At a certain flow velocity, the new burner can obtain a higher combustion temperature and higher combustion efficiency, because the contact area between the preheating zone and the combustion zone is larger in the new burner. Thus, the heat transfer effect of the reverse heat reflux, heat conduction, and radiation heat in the combustion zone is more significant, and the reaction proceeds more fully.

4.1.1. Influence of the Equivalence Ratio of Premixed Gas on Combustion Degree

Gas concentration is often described using the concentration equivalence ratio. The greater the ratio, the higher the proportion of methane in the mixture.
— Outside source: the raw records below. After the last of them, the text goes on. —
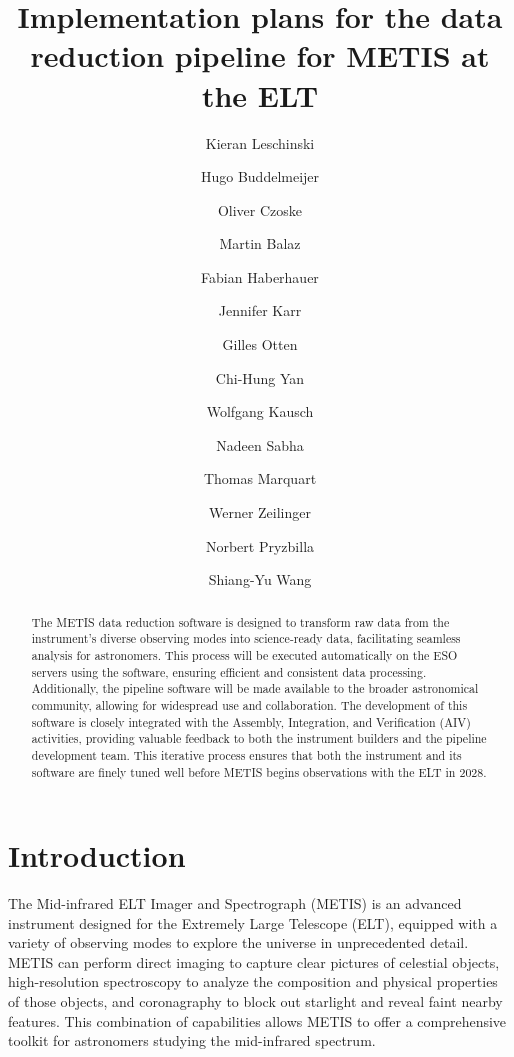 \documentclass[a4paper]{spie}  %
\title{Implementation plans for the data reduction pipeline for METIS at the ELT }
\author[a]{Kieran Leschinski}
\author[a]{Hugo Buddelmeijer}
\author[a]{Oliver Czoske}
\author[a]{Martin Balaz}
\author[a]{Fabian Haberhauer}
\author[a]{Jennifer Karr}
\author[a]{Gilles Otten}
\author[a]{Chi-Hung Yan}
\author[a]{Wolfgang Kausch}
\author[a]{Nadeen Sabha}
\author[a]{Thomas Marquart}
\author[a]{Werner Zeilinger}
\author[a]{Norbert Pryzbilla}
\author[a]{Shiang-Yu Wang}
\affil[a]{University of Vienna, T\"urkenschanztra\ss e 18, 1180 Vienna, Austria}
\begin{document}
 
\maketitle

\begin{abstract}
The METIS data reduction software is designed to transform raw data from the instrument's diverse observing modes into science-ready data, facilitating seamless analysis for astronomers. This process will be executed automatically on the ESO servers using the software, ensuring efficient and consistent data processing. Additionally, the pipeline software will be made available to the broader astronomical community, allowing for widespread use and collaboration. The development of this software is closely integrated with the Assembly, Integration, and Verification (AIV) activities, providing valuable feedback to both the instrument builders and the pipeline development team. This iterative process ensures that both the instrument and its software are finely tuned well before METIS begins observations with the ELT in 2028. 

\end{abstract}



\section{Introduction}
\label{sec:introduction}




The Mid-infrared ELT Imager and Spectrograph (METIS) is an advanced instrument designed for the Extremely Large Telescope (ELT), equipped with a variety of observing modes to explore the universe in unprecedented detail. METIS can perform direct imaging to capture clear pictures of celestial objects, high-resolution spectroscopy to analyze the composition and physical properties of those objects, and coronagraphy to block out starlight and reveal faint nearby features. This combination of capabilities allows METIS to offer a comprehensive toolkit for astronomers studying the mid-infrared spectrum.
\end{document}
Figure 5 and Figure 6 show the temperature contours of gas mixtures with equivalence ratios of 0.75 and 0.85, respectively, during combustion in the ordinary and new burners. Figure 7 and Figure 8 illustrate the gas concentration contours correspondingly.
When the equivalence ratio is high and the excess air coefficient is small, it is hard to complete the combustion. Under these two equivalence ratios, the location of the flame surface and the gas mixture combustion consumption are similar. When the equivalence ratio is 0.85, the inner temperature of the new burner can reach 2700 K. However, the outlet temperature is not less than 2000 K, which is higher than the temperature peak in the ordinary burner under the same conditions. This shows that the combustion degree and the temperature in the new burner are higher, and the new burner’s advantage of saving energy is very obvious.
Figure 9 and Figure 10 show the temperature contours of gas mixture combustion in the two kinds of burners with equivalence ratios of 0.45 and 0.35. Figure 11 and Figure 12 are the gas concentration contours of gas mixture combustion in the two kinds of burners.
With the reduction of the equivalence ratio, the combustion flame is oriented towards the rear and becomes closer to the outlet position; this is reflected in both kinds of burners and is consistent with the laws from the literature [19,20,21,30]. The reliability of the simulation results is also proved. By making this comparison, it can be concluded that when low-concentration gas combustion is carried out in the ordinary burner, the combustion flame is oriented towards the rear and dispersed. At a low equivalence ratio, the outlet temperature of the new burner is not lower than 2000 K, and the temperature peak of the new burner is up to 2400 K (equivalence ratio 0.45) or 2200 K (equivalence ratio 0.35); the new burner not only has a higher temperature, but also has better stability of the flame surface.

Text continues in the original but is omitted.